L’humaine s’accroupit et prit sa dague flanquée dans sa botte et la mit rapidement sur la gorge de sa cible, lui souriant.

- Tu crois vraiment, que je vais te rendre ce service ... Jack ?

Elle ramena le couteau à sa bouche posant la lame fraiche sur ses lèvres et fit non avec sa main libre, le doigt balançant comme le tic tac d’une horloge.

- S'il te plaît...

La jument, essoufflée, déboula sur le sentier, toujours poursuivit par le loup noir. La brune se releva, rangea sa dague, regarda son loup qui ralentit la cadence tout en s’arrêtant à la limite du chemin. Elle attrapa la bride et apposa sa main sur le crâne du cheval.

- Chut, ça va aller, tu as été très courageuse.

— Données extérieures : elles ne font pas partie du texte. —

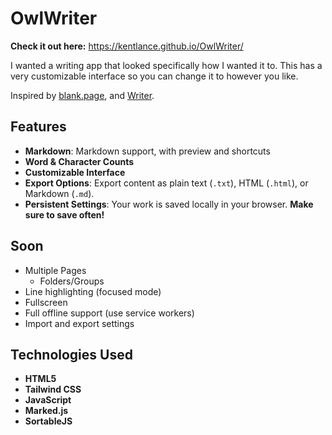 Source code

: # OwlWriter

**Check it out here:** https://kentlance.github.io/OwlWriter/

I wanted a writing app that looked specifically how I wanted it to. This has a very customizable interface so you can change it to however you like.

Inspired by <a href="https://blank.page/"  >blank.page</a>, and <a href="https://www.gibney.org/writer"  >Writer</a>.

## Features

- **Markdown**: Markdown support, with preview and shortcuts
- **Word & Character Counts**
- **Customizable Interface**
- **Export Options**: Export content as plain text (`.txt`), HTML (`.html`), or Markdown (`.md`).
- **Persistent Settings**: Your work is saved locally in your browser. **Make  sure to save often!**

## Soon
- Multiple Pages
    - Folders/Groups
- Line highlighting (focused mode)
- Fullscreen
- Full offline support (use service workers)
- Import and export settings

## Technologies Used

- **HTML5**
- **Tailwind CSS**
- **JavaScript**
- **Marked.js**
- **SortableJS**
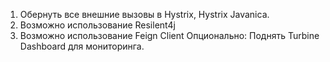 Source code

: 1) Обернуть все внешние вызовы в Hystrix, Hystrix Javanica.
2) Возможно использование Resilent4j
3) Возможно использование Feign Client Опционально: Поднять Turbine Dashboard для мониторинга. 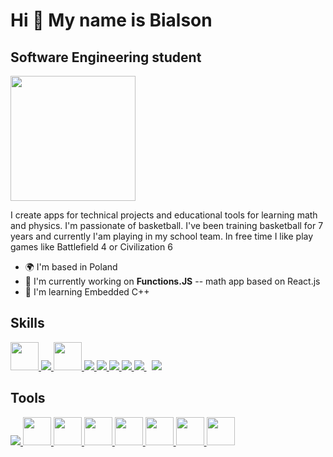 Hi 👋 My name is Bialson 
========================

Software Engineering student
----------------------------

<img src='https://user-images.githubusercontent.com/78564805/178810387-de0264ea-b398-4e70-b405-1f6c14a2fd81.svg' width=200 style="text-allign: right"/>

I create apps for technical projects and educational tools for learning math and physics. I'm passionate of basketball. I've been training basketball for 7 years and currently I'am playing in my school team. In free time I like play games like Battlefield 4 or Civilization 6

* 🌍  I'm based in Poland
* 🚀  I'm currently working on <b>Functions.JS</b> -- math app based on React.js
* 🧠  I'm learning Embedded C++


Skills
----------------------------
<p align="left"> 
    <a href="https://isocpp.org/" target="_blank"> <img src="https://img.icons8.com/color/344/c-plus-plus-logo.png" width=45 height=45/> </a>
    <a href="https://www.python.org" target="_blank"> <img src="https://img.icons8.com/color/48/000000/python.png"/> </a> 
    <a href="https://docs.microsoft.com/pl-pl/dotnet/csharp/tour-of-csharp/" target="_blank"> <img src="https://img.icons8.com/color/344/c-sharp-logo-2.png" width="45" height="45"/> </a> 
    <a href="https://developer.mozilla.org/en-US/docs/Web/JavaScript" target="_blank"> <img src="https://img.icons8.com/color/48/000000/javascript.png"/> </a> 
    <a href="https://www.w3.org/html/" target="_blank"> <img src="https://img.icons8.com/color/48/000000/html-5.png"/> </a> 
    <a href="https://www.w3schools.com/css/" target="_blank"> <img src="https://img.icons8.com/color/48/000000/css3.png"/> </a> 
    <a href="https://getbootstrap.com" target="_blank"> <img src="https://img.icons8.com/color/48/000000/bootstrap.png"/> </a> 
    <a style="padding-right:8px;" href="https://nodejs.org" target="_blank"> <img src="https://img.icons8.com/color/48/000000/nodejs.png"/> </a> 
    <a style="padding-right:8px;" href="https://www.mysql.com/" target="_blank"> <img src="https://img.icons8.com/fluent/50/000000/mysql-logo.png"/> </a>
</p>


Tools
----------------------------
<p align="left"> 
    <a href="https://git-scm.com/" target="_blank"> <img src="https://img.icons8.com/color/48/000000/git.png"/> </a>  
    <a href="https://redux.js.org" target="_blank"> <img src="https://img.icons8.com/fluency/344/visual-studio-code-2019.png" width=45 height=45/> </a>
    <a href="https://code.visualstudio.com/" target="_blank"> <img src="https://img.icons8.com/color/344/visual-studio--v2.png" width=45 height=45/> </a>
    <a href="https://www.blender.org/" target="_blank"> <img src="https://img.icons8.com/color/344/blender-3d.png" width=45 height=45/> </a>
    <a href="https://www.figma.com/" target="_blank"> <img src="https://img.icons8.com/color/344/figma--v1.png" width=45 height=45/> </a>
    <a href="https://www.adobe.com/pl/products/photoshop.html" target="_blank"> <img src="https://img.icons8.com/color/344/adobe-photoshop--v1.png" width=45 height=45/> </a>
    <a href="https://www.microsoft.com/pl-pl/software-download/windows10" target="_blank"> <img src="https://img.icons8.com/color/344/windows-10.png" width=45 height=45/> </a>
    <a href="https://github.com/microsoft/terminal" target="_blank"> <img src="https://upload.wikimedia.org/wikipedia/commons/0/01/Windows_Terminal_Logo_256x256.png" width=45 height=45/> </a>
</p>


<!---
Bialson/Bialson is a ✨ special ✨ repository because its `README.md` (this file) appears on your GitHub profile.
You can click the Preview link to take a look at your changes.
--->
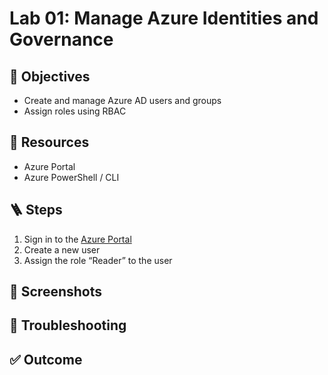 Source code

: # Lab 01: Manage Azure Identities and Governance

## 🎯 Objectives
- Create and manage Azure AD users and groups
- Assign roles using RBAC

## 🧰 Resources
- Azure Portal
- Azure PowerShell / CLI

## 🪜 Steps
1. Sign in to the [Azure Portal](https://portal.azure.com)
2. Create a new user
3. Assign the role “Reader” to the user

## 📸 Screenshots


## 🧩 Troubleshooting


## ✅ Outcome



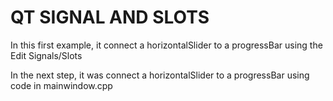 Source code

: # QT SIGNAL AND SLOTS

In this first example, it connect a horizontalSlider to a progressBar using the Edit Signals/Slots 

In the next step, it was connect a horizontalSlider to a progressBar using code in mainwindow.cpp
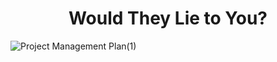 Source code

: <h1 align="center"> Would They Lie to You? </h1>

![Project Management Plan(1)](https://user-images.githubusercontent.com/63299377/111603878-ae2a0680-87cc-11eb-9d01-55d09a96fa8d.png)
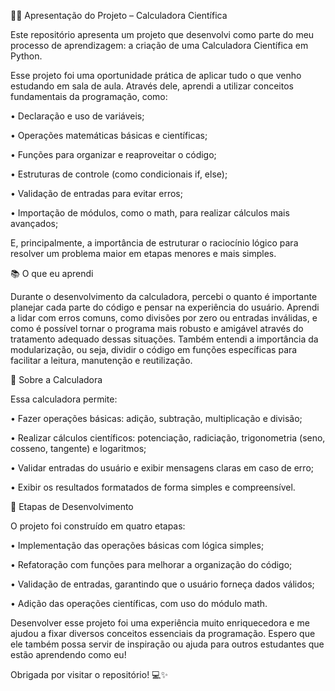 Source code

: 👩‍💻 Apresentação do Projeto – Calculadora Científica

Este repositório apresenta um projeto que desenvolvi como parte do meu processo de aprendizagem: a criação de uma Calculadora Científica em Python.

Esse projeto foi uma oportunidade prática de aplicar tudo o que venho estudando em sala de aula. Através dele, aprendi a utilizar conceitos fundamentais da programação, como:

• Declaração e uso de variáveis;

• Operações matemáticas básicas e científicas;

• Funções para organizar e reaproveitar o código;

• Estruturas de controle (como condicionais if, else);

• Validação de entradas para evitar erros;

• Importação de módulos, como o math, para realizar cálculos mais avançados;

E, principalmente, a importância de estruturar o raciocínio lógico para resolver um problema maior em etapas menores e mais simples.

📚 O que eu aprendi

Durante o desenvolvimento da calculadora, percebi o quanto é importante planejar cada parte do código e pensar na experiência do usuário. Aprendi a lidar com erros comuns, como divisões por zero ou entradas inválidas, e como é possível tornar o programa mais robusto e amigável através do tratamento adequado dessas situações.
Também entendi a importância da modularização, ou seja, dividir o código em funções específicas para facilitar a leitura, manutenção e reutilização.

🧮 Sobre a Calculadora

Essa calculadora permite:

• Fazer operações básicas: adição, subtração, multiplicação e divisão;

• Realizar cálculos científicos: potenciação, radiciação, trigonometria (seno, cosseno, tangente) e logaritmos;

• Validar entradas do usuário e exibir mensagens claras em caso de erro;

• Exibir os resultados formatados de forma simples e compreensível.

🔄 Etapas de Desenvolvimento

O projeto foi construído em quatro etapas:

• Implementação das operações básicas com lógica simples;

• Refatoração com funções para melhorar a organização do código;

• Validação de entradas, garantindo que o usuário forneça dados válidos;

• Adição das operações científicas, com uso do módulo math.

Desenvolver esse projeto foi uma experiência muito enriquecedora e me ajudou a fixar diversos conceitos essenciais da programação. Espero que ele também possa servir de inspiração ou ajuda para outros estudantes que estão aprendendo como eu!

Obrigada por visitar o repositório! 💻✨
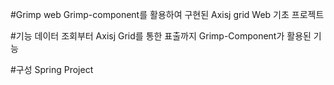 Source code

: #Grimp web
Grimp-component를 활용하여 구현된 Axisj grid Web 기초 프로젝트

#기능
데이터 조회부터 Axisj Grid를 통한 표출까지 Grimp-Component가 활용된 기능

#구성
Spring Project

Elle lui caressa longuement la tête pour tenter de la calmer. Elle lui susurra des mots, la jument la fixait, l’écoutait, hennit doucement par moments.

Un bruit sourd et soudain, l’homme était mort. La jeune femme récupéra le sac de l’homme, le retourna avec son pied et l’observa. Le loup noir s’approcha, sans que la jument n’éprouve de peur. L’humaine et son complice échangèrent un regard.

- Oui, on a réussi. Et… ce n’est que le premier d’une longue lignée… fit-elle en lui caressant la tête.

Le loup la regardait avec fierté. Mission accomplie.

- Bon, allons-y !

La jeune femme et la jument s’enfoncèrent dans la forêt où désormais, tout brouillard avait disparu. Avant de les rejoindre, le loup renifla le corps de l’homme pendant un moment et hurla à la lune, maintenant au zénith.